The principles at play here rise above politics and into the realm of individual liberties and the rule of law, which once chipped away, leave every single one of us more vulnerable.
The opposition has been convicted. Its leaders in both houses of Parliament have been sentenced to a decade in jail, along with over a hundred other members of their political party. They and seven other opposition parliamentarians have been removed from their elected offices. If you were to apply these words to any country on the planet, most people reading would immediately understand this to be a shameless power grab by an authoritarian status quo; the work of an insecure and dictatorial mindset that treats the will, dissent, and collective intelligence of its own people with ruthless contempt.
But I am intentionally making no such statement here. For now, I’d like to focus instead on one simple, apolitical, and logical question — what did the judgment actually say?
Even if you are not invested in law or politics, it is in your interest to keep an eye on how your judicial system treats others. Not just because that is how it could one day treat you, but because these judgments are representative of where we are as a country, to what extent our rights are enforced, and how we are viewed and treated by those in power.
The convictions in this case, no. 832/ 2023, were delivered by the Anti-Terrorism Court Faisalabad in a 71-page judgment on July 31 written in language far too long and technical to appeal to the average citizen. But I read it, so you don’t have to, and the following aims to be an objective, open-minded analysis.
The verdict
Much about the heart of this document is unravelled in its opening paragraphs. Consider the language it uses to describe how the May 9 protests began: “On the asking of leadership of PTI, the mob became furious …”. This was presented not as an allegation, but as fact. And there is more at play here than the assumption that people can develop emotions purely because someone “asked” them to (the possibility that fully grown adults might hold their own opinions didn’t even warrant consideration here).

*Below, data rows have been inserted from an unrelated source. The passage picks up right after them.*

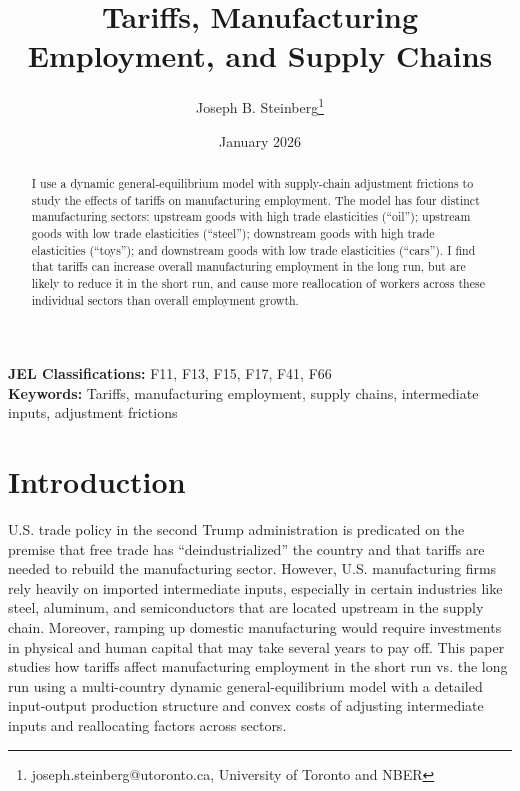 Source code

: \documentclass[12pt]{article}
\title{\vspace{-2cm}\textbf{Tariffs, Manufacturing Employment, and Supply Chains}}
\author{Joseph B. Steinberg\footnote{joseph.steinberg@utoronto.ca, University of Toronto and NBER} }
\date{January 2026}
\begin{document}
\setlength{\footnotesep}{0.1\baselineskip}
\setcounter{page}{0}

\maketitle
\vspace{-1cm}
\begin{abstract}
\vspace{-0.25cm}
\begin{singlespace}
\noindent
 I use a dynamic general-equilibrium model with supply-chain adjustment frictions to study the effects of tariffs on manufacturing employment. The model has four distinct manufacturing sectors: upstream goods with high trade elasticities (``oil''); upstream goods with low trade elasticities (``steel''); downstream goods with high trade elasticities (``toys''); and downstream goods with low trade elasticities (``cars''). I find that tariffs can increase overall manufacturing employment in the long run, but are likely to reduce it in the short run, and cause more reallocation of workers across these individual sectors than overall employment growth.
\end{singlespace}
\end{abstract}


\textbf{JEL Classifications:} F11, F13, F15, F17, F41, F66 \\
\indent\textbf{Keywords:} Tariffs, manufacturing employment, supply chains, intermediate inputs, adjustment frictions\\
\thispagestyle{empty}

\newpage

\section{Introduction}

U.S. trade policy in the second Trump administration is predicated on the premise that free trade has ``deindustrialized'' the country and that tariffs are needed to rebuild the manufacturing sector. However, U.S. manufacturing firms rely heavily on imported intermediate inputs, especially in certain industries like steel, aluminum, and semiconductors that are located upstream in the supply chain. Moreover, ramping up domestic manufacturing would require investments in physical and human capital that may take several years to pay off. This paper studies how tariffs affect manufacturing employment in the short run vs. the long run using a multi-country dynamic general-equilibrium model with a detailed input-output production structure and convex costs of adjusting intermediate inputs and reallocating factors across sectors.   
\end{document}
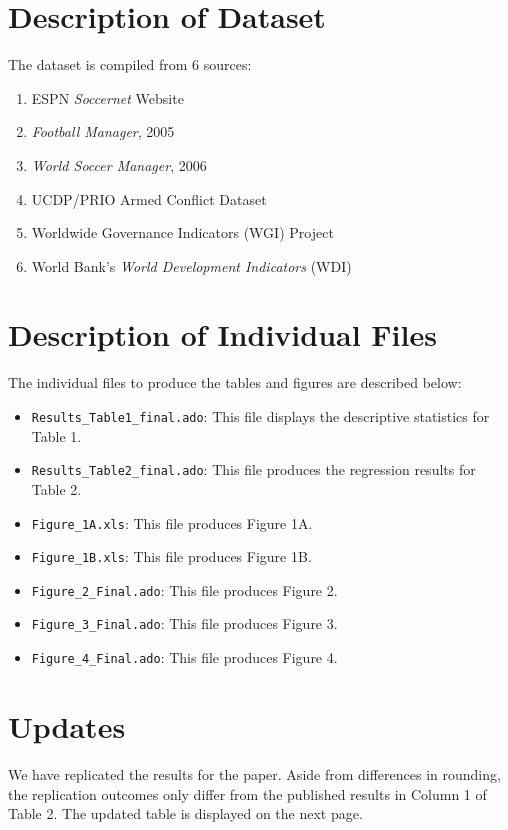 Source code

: \documentclass[11pt]{article}
\begin{document}
\onehalfspacing \allowdisplaybreaks \setlength{\parindent}{20pt}
\pagestyle{fancy}  
\fancyfoot[C]{} \normalsize

\section{Description of Dataset}
	
The dataset is compiled from 6 sources: 
\begin{enumerate}
	\item ESPN \emph{Soccernet} Website
	\item \emph{Football Manager}, 2005
	\item \emph{World Soccer Manager}, 2006
	\item UCDP/PRIO Armed Conflict Dataset
	\item Worldwide Governance Indicators (WGI) Project
	\item World Bank's \emph{World Development Indicators} (WDI)
\end{enumerate}

\section{Description of Individual Files}

The individual files to produce the tables and figures are described below:

\begin{itemize}
	\item \texttt{Results\_Table1\_final.ado}: This file displays the descriptive statistics for Table 1.
	\item \texttt{Results\_Table2\_final.ado}: This file produces the regression results for Table 2.
	\item \texttt{Figure\_1A.xls}: This file produces Figure 1A.
	\item \texttt{Figure\_1B.xls}: This file produces Figure 1B.
	\item \texttt{Figure\_2\_Final.ado}: This file produces Figure 2.
	\item \texttt{Figure\_3\_Final.ado}: This file produces Figure 3.
	\item \texttt{Figure\_4\_Final.ado}: This file produces Figure 4.
\end{itemize}	

\section{Updates}
We have replicated the results for the paper. Aside from differences in rounding, the replication outcomes only differ from the published results in Column 1 of Table 2. The updated table is displayed on the next page.
\end{document}
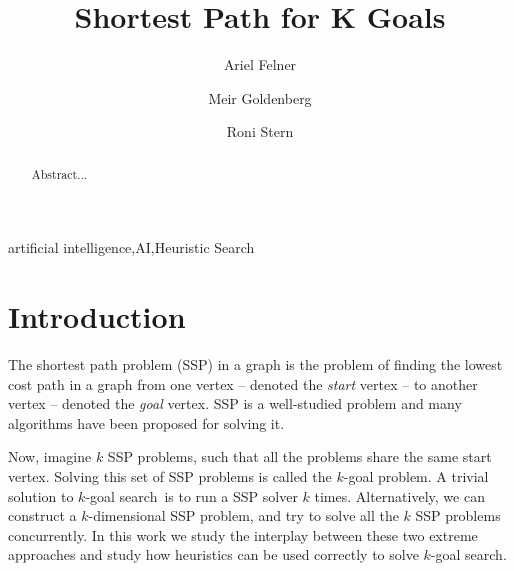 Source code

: \documentclass{aicom2e}
\newcommand{\kgs}{$k$-goal search}
\begin{document}
\begin{frontmatter}                           %
%
\title{Shortest Path for K Goals}
\maketitle
%
\author[]{Ariel Felner}
\address{Ben Gurion University of the Negev\\ Be'er Sheva, Israel\\
    E-mail: felner@bgu.ac.il}

\author[]{Meir Goldenberg}
\address{The Jerusalem College of Technology\\ Jerusalem, Israel\\
    E-mail: mgoldenbe@gmail.com}
\author[]{Roni Stern}
\address{Ben Gurion University of the Negev\\ Be'er Sheva, Israel\\
    E-mail: roni.stern@gmail.com}

\begin{abstract}
Abstract...

\end{abstract}

\begin{keyword}
artificial intelligence\sep AI\sep Heuristic Search
\end{keyword}
%
\end{frontmatter}

\section*{Introduction}


The shortest path problem (SSP) in a graph is the problem of finding the lowest cost path in a graph from one vertex -- denoted the {\em start} vertex -- to another vertex -- denoted the {\em goal} vertex.
SSP is a well-studied problem and many algorithms have been proposed for solving it.

Now, imagine $k$ SSP problems, such that all the problems share the same start vertex.
Solving this set of SSP problems is called the $k$-goal problem.
A trivial solution to \kgs\ is to run a SSP solver $k$ times. Alternatively,
we can construct a $k$-dimensional SSP problem, and try to solve all the $k$ SSP problems concurrently.
In this work we study the interplay between these two extreme approaches and
study how heuristics can be used correctly to solve \kgs.
\end{document}
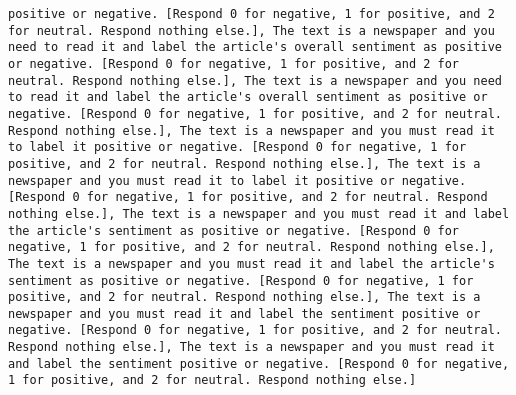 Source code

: \begin{lstlisting}[label=lst:poor_performing_prompts]
positive or negative. [Respond 0 for negative, 1 for positive, and 2 for neutral. Respond nothing else.], The text is a newspaper and you need to read it and label the article's overall sentiment as positive or negative. [Respond 0 for negative, 1 for positive, and 2 for neutral. Respond nothing else.], The text is a newspaper and you need to read it and label the article's overall sentiment as positive or negative. [Respond 0 for negative, 1 for positive, and 2 for neutral. Respond nothing else.], The text is a newspaper and you must read it to label it positive or negative. [Respond 0 for negative, 1 for positive, and 2 for neutral. Respond nothing else.], The text is a newspaper and you must read it to label it positive or negative. [Respond 0 for negative, 1 for positive, and 2 for neutral. Respond nothing else.], The text is a newspaper and you must read it and label the article's sentiment as positive or negative. [Respond 0 for negative, 1 for positive, and 2 for neutral. Respond nothing else.], The text is a newspaper and you must read it and label the article's sentiment as positive or negative. [Respond 0 for negative, 1 for positive, and 2 for neutral. Respond nothing else.], The text is a newspaper and you must read it and label the sentiment positive or negative. [Respond 0 for negative, 1 for positive, and 2 for neutral. Respond nothing else.], The text is a newspaper and you must read it and label the sentiment positive or negative. [Respond 0 for negative, 1 for positive, and 2 for neutral. Respond nothing else.]

\end{lstlisting}
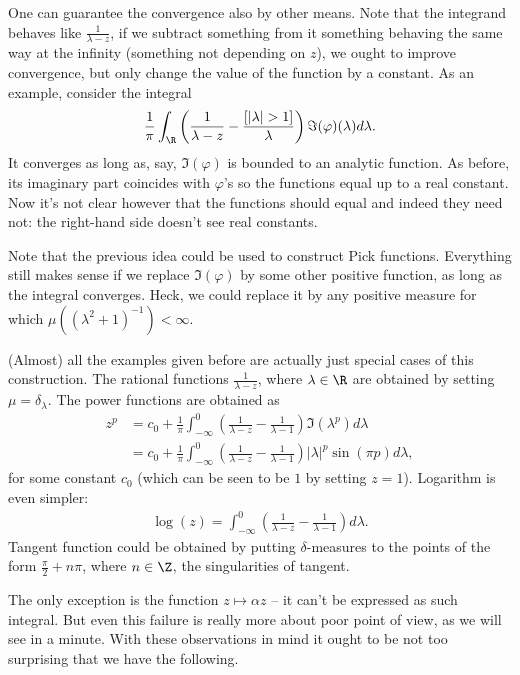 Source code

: One can guarantee the convergence also by other means. Note that the integrand behaves like $\frac{1}{\lambda - z}$, if we subtract something from it something behaving the same way at the infinity (something not depending on $z$), we ought to improve convergence, but only change the value of the function by a constant. As an example, consider the integral
\begin{align*}
	\frac{1}{\pi}\int_{\R} \left(\frac{1}{\lambda - z} - \frac{[|\lambda| > 1]}{\lambda} \right) \Im(\varphi)(\lambda)d \lambda.
\end{align*}
It converges as long as, say, $ \Im(\varphi)$ is bounded to an analytic function. As before, its imaginary part coincides with $\varphi$'s so the functions equal up to a real constant. Now it's not clear however that the functions should equal and indeed they need not: the right-hand side doesn't see real constants.

Note that the previous idea could be used to construct Pick functions. Everything still makes sense if we replace $\Im(\varphi)$ by some other positive function, as long as the integral converges. Heck, we could replace it by any positive measure for which $\mu((\lambda^2 + 1)^{-1}) < \infty$.

(Almost) all the examples given before are actually just special cases of this construction. The rational functions $\frac{1}{\lambda - z}$, where $\lambda \in \R$ are obtained by setting $\mu = \delta_{\lambda}$. The power functions are obtained as
\begin{align*}
	z^{p} &= c_{0} + \frac{1}{\pi}\int_{-\infty}^{0} \left(\frac{1}{\lambda - z} - \frac{1}{\lambda - 1}\right) \Im(\lambda^{p}) d \lambda \\
	&= c_{0} + \frac{1}{\pi}\int_{-\infty}^{0} \left(\frac{1}{\lambda - z} - \frac{1}{\lambda - 1}\right) |\lambda|^{p} \sin(\pi p) d \lambda,
\end{align*}
for some constant $c_{0}$ (which can be seen to be $1$ by setting $z = 1$). Logarithm is even simpler:
\begin{align*}
	\log(z) = \int_{-\infty}^{0} \left(\frac{1}{\lambda - z} - \frac{1}{\lambda - 1}\right) d \lambda.
\end{align*}
Tangent function could be obtained by putting $\delta$-measures to the points of the form $\frac{\pi}{2} + n \pi$, where $n \in \Z$, the singularities of tangent.

The only exception is the function $z \mapsto \alpha z$ -- it can't be expressed as such integral. But even this failure is really more about poor point of view, as we will see in a minute. With these observations in mind it ought to be not too surprising that we have the following.

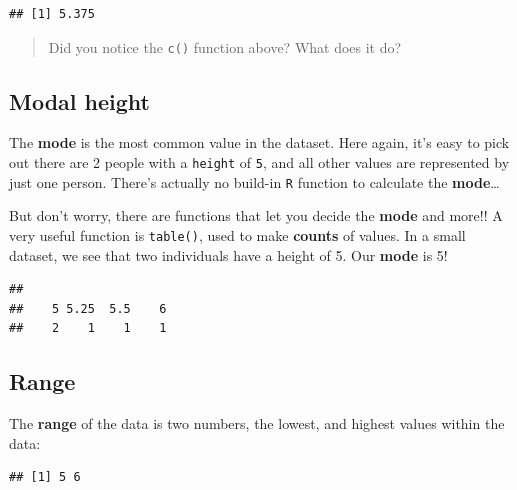 \documentclass[
]{book}
\newenvironment{Shaded}{\begin{snugshade}}{\end{snugshade}}
\newcommand{\FunctionTok}[1]{\textcolor[rgb]{0.13,0.29,0.53}{\textbf{#1}}}
\newcommand{\NormalTok}[1]{#1}
\newcommand{\SpecialCharTok}[1]{\textcolor[rgb]{0.81,0.36,0.00}{\textbf{#1}}}
\begin{document}
\begin{verbatim}
## [1] 5.375
\end{verbatim}

\begin{quote}
Did you notice the \texttt{c()} function above? What does it do?
\end{quote}

\hypertarget{modal-height}{%
\subsection{Modal height}\label{modal-height}}

The \textbf{mode} is the most common value in the dataset. Here again, it's easy to pick out there are 2 people with a \texttt{height} of \texttt{5}, and all other values are represented by just one person. There's actually no build-in \texttt{R} function to calculate the \textbf{mode}\ldots{}

But don't worry, there are functions that let you decide the \textbf{mode} and more!! A very useful function is \texttt{table()}, used to make \textbf{counts} of values. In a small dataset, we see that two individuals have a height of 5. Our \textbf{mode} is 5!

\begin{Shaded}
\end{Shaded}

\begin{verbatim}
## 
##    5 5.25  5.5    6 
##    2    1    1    1
\end{verbatim}

\hypertarget{range}{%
\subsection{Range}\label{range}}

The \textbf{range} of the data is two numbers, the lowest, and highest values within the data:

\begin{Shaded}
\end{Shaded}

\begin{verbatim}
## [1] 5 6
\end{verbatim}
\end{document}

A critical and complex legal question — to what extent can the leaders of a party be held responsible for the subsequent actions of its supporters, and how strong is the evidence for that link in this case — stood answered by the Judge before either side’s arguments were even addressed.
Further down, the evidence presented by the prosecution consists overwhelmingly of social media content, speaking of piles of screenshot printouts and USBs filled with YouTube and TikTok videos purported to be inflammatory. This point would have been much stronger if the witnesses had quoted the specific words spoken by the accused which constituted incitement to violence. In the absence of this, we are expected to trust blindly. To be fair, there is some strong evidence on the record as well, such as photographs of damages and injuries, the recovery of destroyed items, and eyewitnesses to firing, destruction of property, and violence against police officers. This establishes that property damage and violence was indeed done by some people on the ground. But it does not address the question of whether this was specifically ordered or pre-planned as part of a conspiracy. To deal with this point, enter witness 19.
The ‘witness’
He is a sub-inspector who apparently narrated a story of “instigation and abetment” committed at Imran Khan’s Zaman Park residence during meetings on the 7th and 9th of May. This poses an obvious question — how did Mr Sub Inspector listen in to what was said at a high-level meeting between the former prime minister and his party leadership? In his own house? Twice?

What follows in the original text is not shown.